Transcribe every line of the material below without change, apart from dropping the pictures.

************

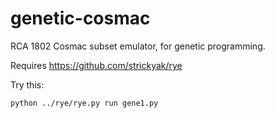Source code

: genetic-cosmac
==============

RCA 1802 Cosmac subset emulator, for genetic programming.

Requires https://github.com/strickyak/rye

Try this:

    python ../rye/rye.py run gene1.py

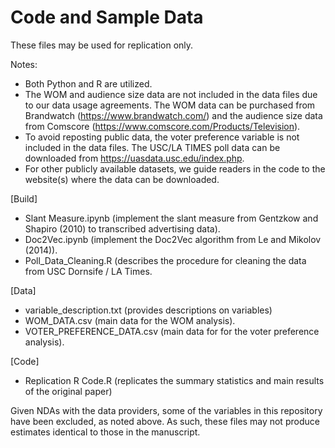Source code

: # Code and Sample Data

These files may be used for replication only.

Notes:
- Both Python and R are utilized.
- The WOM and audience size data are not included in the data files due to our data usage agreements. The WOM data can be purchased from Brandwatch (https://www.brandwatch.com/) and the audience size data from Comscore (https://www.comscore.com/Products/Television).
- To avoid reposting public data, the voter preference variable is not included in the data files. The USC/LA TIMES poll data can be downloaded from https://uasdata.usc.edu/index.php.
- For other publicly available datasets, we guide readers in the code to the website(s) where the data can be downloaded. 

[Build]
- Slant Measure.ipynb (implement the slant measure from Gentzkow and Shapiro (2010) to transcribed advertising data).
- Doc2Vec.ipynb (implement the Doc2Vec algorithm from Le and Mikolov (2014)).
- Poll_Data_Cleaning.R (describes the procedure for cleaning the data from USC Dornsife / LA Times.

[Data]
- variable_description.txt (provides descriptions on variables)
- WOM_DATA.csv (main data for the WOM analysis).
- VOTER_PREFERENCE_DATA.csv (main data for for the voter preference analysis).

[Code]
- Replication R Code.R (replicates the summary statistics and main results of the original paper)

Given NDAs with the data providers, some of the variables in this repository have been excluded, as noted above. As such, these files may not produce estimates identical to those in the manuscript.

************

▶ [Result for this task]
Source code

: genetic-cosmac
==============

RCA 1802 Cosmac subset emulator, for genetic programming.

Requires https://github.com/strickyak/rye

Try this:

    python ../rye/rye.py run gene1.py

Source code

: # Code and Sample Data

These files may be used for replication only.

Notes:
- Both Python and R are utilized.
- The WOM and audience size data are not included in the data files due to our data usage agreements. The WOM data can be purchased from Brandwatch (https://www.brandwatch.com/) and the audience size data from Comscore (https://www.comscore.com/Products/Television).
- To avoid reposting public data, the voter preference variable is not included in the data files. The USC/LA TIMES poll data can be downloaded from https://uasdata.usc.edu/index.php.
- For other publicly available datasets, we guide readers in the code to the website(s) where the data can be downloaded. 

[Build]
- Slant Measure.ipynb (implement the slant measure from Gentzkow and Shapiro (2010) to transcribed advertising data).
- Doc2Vec.ipynb (implement the Doc2Vec algorithm from Le and Mikolov (2014)).
- Poll_Data_Cleaning.R (describes the procedure for cleaning the data from USC Dornsife / LA Times.

[Data]
- variable_description.txt (provides descriptions on variables)
- WOM_DATA.csv (main data for the WOM analysis).
- VOTER_PREFERENCE_DATA.csv (main data for for the voter preference analysis).

[Code]
- Replication R Code.R (replicates the summary statistics and main results of the original paper)

Given NDAs with the data providers, some of the variables in this repository have been excluded, as noted above. As such, these files may not produce estimates identical to those in the manuscript.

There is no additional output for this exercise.